Research has shown a strong correlation between human capital and future investment performance. In a very competitive market, fund managers and investors are constantly looking for an investment and marketing edge. So it's no surprise that fund managers are increasingly turning to the role of human capital in investment analysis. But the way they're going about it is questionable. For a start they are falling into a "not surprising" trap of trying to turn something as sophisticated as people-management systems into simple models.

Many fund managers are looking at things that can be measured - such as safety and occupational health, employee statistics for turnover, recruitment, and in some cases, employment engagement surveys - rather than things that should be measured. "Those elements of human capital are helpful; but even collectively, they're not a proxy for the deep analysis of the underlying systems by which people are managed," an analyst asserts. "They're necessary, but not sufficient to understanding what's going on at the deep level of the organization."

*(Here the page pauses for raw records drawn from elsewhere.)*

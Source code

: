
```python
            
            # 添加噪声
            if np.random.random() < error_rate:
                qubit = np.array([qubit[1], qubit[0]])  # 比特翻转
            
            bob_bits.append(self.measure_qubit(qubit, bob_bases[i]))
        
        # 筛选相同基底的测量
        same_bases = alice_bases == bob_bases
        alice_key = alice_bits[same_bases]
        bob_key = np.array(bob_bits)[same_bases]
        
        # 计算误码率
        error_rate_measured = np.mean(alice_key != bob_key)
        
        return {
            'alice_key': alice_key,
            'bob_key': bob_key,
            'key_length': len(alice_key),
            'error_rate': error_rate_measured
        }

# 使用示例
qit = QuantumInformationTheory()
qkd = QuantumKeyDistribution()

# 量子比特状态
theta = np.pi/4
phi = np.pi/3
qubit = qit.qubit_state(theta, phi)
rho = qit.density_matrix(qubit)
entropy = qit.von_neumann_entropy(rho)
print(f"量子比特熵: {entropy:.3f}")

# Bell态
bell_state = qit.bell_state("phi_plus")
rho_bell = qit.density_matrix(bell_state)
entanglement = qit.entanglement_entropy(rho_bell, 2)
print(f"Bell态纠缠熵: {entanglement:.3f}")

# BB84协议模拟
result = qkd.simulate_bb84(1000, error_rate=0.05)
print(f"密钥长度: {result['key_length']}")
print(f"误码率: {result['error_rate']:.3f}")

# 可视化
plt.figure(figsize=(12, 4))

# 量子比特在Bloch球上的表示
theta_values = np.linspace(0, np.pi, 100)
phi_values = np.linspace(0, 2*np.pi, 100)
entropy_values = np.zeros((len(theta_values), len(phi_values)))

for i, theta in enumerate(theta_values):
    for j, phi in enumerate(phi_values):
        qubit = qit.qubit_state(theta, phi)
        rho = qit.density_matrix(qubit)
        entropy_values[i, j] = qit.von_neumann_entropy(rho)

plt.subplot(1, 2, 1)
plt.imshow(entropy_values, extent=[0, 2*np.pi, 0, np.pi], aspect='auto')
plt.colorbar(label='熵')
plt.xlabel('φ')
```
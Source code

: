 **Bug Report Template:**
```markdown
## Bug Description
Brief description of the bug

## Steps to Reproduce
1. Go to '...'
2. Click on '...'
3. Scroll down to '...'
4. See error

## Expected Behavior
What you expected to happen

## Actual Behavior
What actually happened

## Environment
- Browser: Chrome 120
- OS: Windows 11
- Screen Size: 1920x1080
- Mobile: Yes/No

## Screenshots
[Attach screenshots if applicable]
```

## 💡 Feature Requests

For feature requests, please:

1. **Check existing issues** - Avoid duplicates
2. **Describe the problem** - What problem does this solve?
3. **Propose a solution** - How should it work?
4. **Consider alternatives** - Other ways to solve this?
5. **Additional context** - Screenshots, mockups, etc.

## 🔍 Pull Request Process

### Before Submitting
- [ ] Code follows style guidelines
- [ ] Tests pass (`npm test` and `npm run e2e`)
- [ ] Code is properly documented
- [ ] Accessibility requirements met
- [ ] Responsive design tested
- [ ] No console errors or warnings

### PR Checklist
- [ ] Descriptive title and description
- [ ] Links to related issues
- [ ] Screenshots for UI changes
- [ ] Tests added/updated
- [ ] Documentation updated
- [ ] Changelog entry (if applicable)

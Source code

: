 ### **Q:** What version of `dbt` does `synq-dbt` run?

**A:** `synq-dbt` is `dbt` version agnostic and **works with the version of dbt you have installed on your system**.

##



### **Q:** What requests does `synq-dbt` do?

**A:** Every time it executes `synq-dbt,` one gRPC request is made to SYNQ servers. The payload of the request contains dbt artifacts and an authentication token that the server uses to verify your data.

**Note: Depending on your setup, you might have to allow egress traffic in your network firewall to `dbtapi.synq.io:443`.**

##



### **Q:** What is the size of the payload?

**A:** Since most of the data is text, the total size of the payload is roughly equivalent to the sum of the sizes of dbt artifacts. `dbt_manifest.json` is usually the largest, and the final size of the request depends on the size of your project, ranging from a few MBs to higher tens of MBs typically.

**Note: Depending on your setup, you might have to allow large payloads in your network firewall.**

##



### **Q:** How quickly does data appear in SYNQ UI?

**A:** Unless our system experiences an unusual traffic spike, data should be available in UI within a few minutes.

Ethical funds that use underlying "ESG" principles (environmental, social and governance) are trying to use "S" as a proxy for human capital. But they're using metrics such as labour law statistics, occupational health and safety, and staff turnover, which may not tell the full story.

One case analysis of international investment banking found more than 90% of financial analysts had degrees in quantitative analysis, including econometrics, actuarial studies, economics, engineering and accounting. "There's an obvious technical gap, which leads to a gap in both knowledge and understanding," one human capital analyst says. It seems to be clear that fund managers have to look beyond the metrics to ask very fundamental, qualitative human capital questions.

As Rumelt and Bryan put it: "Does it make any sense to have people riding in a gondola, strapped to a giant sack of flammable hydrogen gas?" No metrics answer those fundamental questions.